Oil and Gas Revenues:

Oil and gas revenues for the six months ended June 30, 1999 were $95.1 million,
or 23% lower than oil and gas revenues of $123.0 million for the same period in
1998.  This decrease is primarily due to lower realized oil and gas prices in
the first half of 1999, reduced oil volumes due to reduced capital spending and
the sale of several non-core assets in 1999, and reduced gas volumes as a result
of the sale of the East Texas natural gas properties on January 6, 1999.

East:  Oil and gas revenues in the Eastern division for the six months ended
June 30, 1999 were $7.7 million, or 68% lower than oil and gas revenues of $24.2
million for the same period in 1998.  The decrease results primarily from lower
natural gas production due to the sale of the East Texas natural gas properties
as well as lower realized natural gas prices.

West:  Oil and gas revenues for the six months ended June 30, 1999 were $76.5
million, or 16% lower than oil and gas revenues of $90.7 million for the same
period in 1998.  This decrease is primarily due to a 7% lower realized oil price
in the first half of 1999 as well as reduced oil volumes due to reduced capital
spending.  The realized oil price of $8.47 per barrel for the six months ended
June 30, 1999, includes a hedging loss of $1.28 per barrel of oil produced.

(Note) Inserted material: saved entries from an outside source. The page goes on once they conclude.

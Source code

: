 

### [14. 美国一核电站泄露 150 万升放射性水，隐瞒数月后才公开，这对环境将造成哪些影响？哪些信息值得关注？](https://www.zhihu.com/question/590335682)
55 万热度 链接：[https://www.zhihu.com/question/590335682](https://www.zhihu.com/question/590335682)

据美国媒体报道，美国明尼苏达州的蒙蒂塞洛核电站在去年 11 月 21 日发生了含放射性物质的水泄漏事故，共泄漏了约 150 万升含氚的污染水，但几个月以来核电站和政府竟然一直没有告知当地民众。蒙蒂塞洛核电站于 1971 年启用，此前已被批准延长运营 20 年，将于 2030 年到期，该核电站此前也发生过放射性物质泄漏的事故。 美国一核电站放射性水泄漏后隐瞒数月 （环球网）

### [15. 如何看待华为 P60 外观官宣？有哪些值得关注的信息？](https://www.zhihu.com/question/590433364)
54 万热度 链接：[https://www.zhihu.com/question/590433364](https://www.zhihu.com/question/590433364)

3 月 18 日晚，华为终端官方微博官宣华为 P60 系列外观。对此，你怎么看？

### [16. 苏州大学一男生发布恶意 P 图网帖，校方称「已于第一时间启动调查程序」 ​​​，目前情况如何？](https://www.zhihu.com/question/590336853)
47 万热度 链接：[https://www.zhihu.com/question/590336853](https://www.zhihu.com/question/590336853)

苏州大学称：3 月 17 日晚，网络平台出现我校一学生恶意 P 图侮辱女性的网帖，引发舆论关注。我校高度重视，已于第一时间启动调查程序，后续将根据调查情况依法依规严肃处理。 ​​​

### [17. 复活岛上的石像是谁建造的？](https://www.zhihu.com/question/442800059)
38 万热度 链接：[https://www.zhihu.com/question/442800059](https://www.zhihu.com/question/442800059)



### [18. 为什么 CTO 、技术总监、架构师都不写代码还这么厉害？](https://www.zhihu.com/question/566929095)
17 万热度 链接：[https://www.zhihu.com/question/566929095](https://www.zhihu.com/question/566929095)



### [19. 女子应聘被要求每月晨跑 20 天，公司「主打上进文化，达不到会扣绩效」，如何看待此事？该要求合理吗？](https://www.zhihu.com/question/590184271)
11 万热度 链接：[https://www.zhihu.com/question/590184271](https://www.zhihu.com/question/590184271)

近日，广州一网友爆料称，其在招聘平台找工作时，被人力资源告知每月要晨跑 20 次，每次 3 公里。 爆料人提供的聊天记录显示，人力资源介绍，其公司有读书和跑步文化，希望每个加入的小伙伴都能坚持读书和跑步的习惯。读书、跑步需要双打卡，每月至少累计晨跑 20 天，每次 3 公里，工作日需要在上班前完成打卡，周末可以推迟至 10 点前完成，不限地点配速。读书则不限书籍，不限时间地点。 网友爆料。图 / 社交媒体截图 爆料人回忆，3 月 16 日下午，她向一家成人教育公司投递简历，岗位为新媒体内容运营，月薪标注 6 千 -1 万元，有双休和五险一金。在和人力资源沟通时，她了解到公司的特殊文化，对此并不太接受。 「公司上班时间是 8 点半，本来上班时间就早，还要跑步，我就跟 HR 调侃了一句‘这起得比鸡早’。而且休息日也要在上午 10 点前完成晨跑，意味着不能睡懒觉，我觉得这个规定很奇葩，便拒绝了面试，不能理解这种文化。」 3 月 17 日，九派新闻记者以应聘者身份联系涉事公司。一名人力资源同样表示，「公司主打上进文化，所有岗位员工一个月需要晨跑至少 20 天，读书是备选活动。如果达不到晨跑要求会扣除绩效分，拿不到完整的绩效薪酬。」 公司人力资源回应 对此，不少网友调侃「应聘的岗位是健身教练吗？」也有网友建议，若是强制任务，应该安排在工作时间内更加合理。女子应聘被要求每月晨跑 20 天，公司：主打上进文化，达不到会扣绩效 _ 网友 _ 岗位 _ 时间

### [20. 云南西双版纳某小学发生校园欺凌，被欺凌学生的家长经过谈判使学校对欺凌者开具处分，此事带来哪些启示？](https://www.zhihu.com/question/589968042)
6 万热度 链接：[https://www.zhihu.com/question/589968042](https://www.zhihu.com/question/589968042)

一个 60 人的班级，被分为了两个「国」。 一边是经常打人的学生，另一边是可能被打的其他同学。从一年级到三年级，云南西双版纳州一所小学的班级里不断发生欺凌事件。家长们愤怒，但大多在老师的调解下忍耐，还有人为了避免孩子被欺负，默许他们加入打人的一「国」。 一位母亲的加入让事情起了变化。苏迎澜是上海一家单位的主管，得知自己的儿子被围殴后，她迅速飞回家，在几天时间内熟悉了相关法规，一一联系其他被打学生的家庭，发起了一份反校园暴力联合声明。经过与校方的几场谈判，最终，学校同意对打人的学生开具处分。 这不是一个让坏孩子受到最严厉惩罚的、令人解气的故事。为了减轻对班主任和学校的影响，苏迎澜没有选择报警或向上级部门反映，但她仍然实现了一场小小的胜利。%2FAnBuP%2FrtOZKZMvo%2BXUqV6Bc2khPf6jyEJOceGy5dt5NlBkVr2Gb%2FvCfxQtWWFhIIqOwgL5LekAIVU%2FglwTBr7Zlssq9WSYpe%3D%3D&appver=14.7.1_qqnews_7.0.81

International:  Oil revenues for the six months ended June 30, 1999 were $10.9
million as compared to $8.1 million for the same period in 1998.  The 34%
increase results from a 19% increase in oil production along with a 13% increase
in oil price realizations to $12.86 per barrel.

Gain on Sale, net:

Gain on sale, net, for the six months ended June 30, 1999 was $80.3 million.
Such gain was recognized in connection with the sale of the Company's East Texas
natural gas properties for proceeds of $191.1 million, as adjusted for final
accounting, along with the sale of several non-core assets.  Gain on sale for
the six months ended June 30, 1998 was $1.7 million, which relates to the sale
of the Company's interest in the Coke field in Chapel Hill, Texas.

Interest and Other Income:

Interest and other income for the six months ended June 30, 1999 includes $2.4
million associated with interest earned on the $100.0 million in proceeds from
the sale of the East Texas natural gas properties funded into an escrow account
to provide "like-kind exchange" tax treatment in the event the Company acquired
domestic producing oil and gas properties in the first half of 1999.  The escrow
account was liquidated in late June and early July 1999, in connection with the
Company's June 1999 acquisition of certain California oil properties from
Texaco, Inc. and repayment of a portion of bank debt, respectively.

Expenses

Lease Operating Expenses:

Lease operating expenses for the six months ended June 30, 1999 totaled $57.9
million, or 12% lower than $65.8 million for the six months ended June 30, 1998.
Lease operating expenses per barrel of oil equivalent were $5.71 in the first
half of 1999, compared to $5.41 in the same period in 1998.

East:  Lease operating expenses for the six months ended June 30, 1999 totaled
$1.6 million, or 75% lower than $6.3 million for the six months ended June 30,
1998. The decrease is primarily attributable to the sale of the East Texas
natural gas properties in January of 1999.  Lease operating expenses per barrel
of oil equivalent were $2.36 in the first half of 1999, compared to $3.07 in the
same period in 1998.

                                       29


                             NUEVO ENERGY COMPANY
               Management's Discussion and Analysis of Financial
                Condition and Results of Operations (Continued)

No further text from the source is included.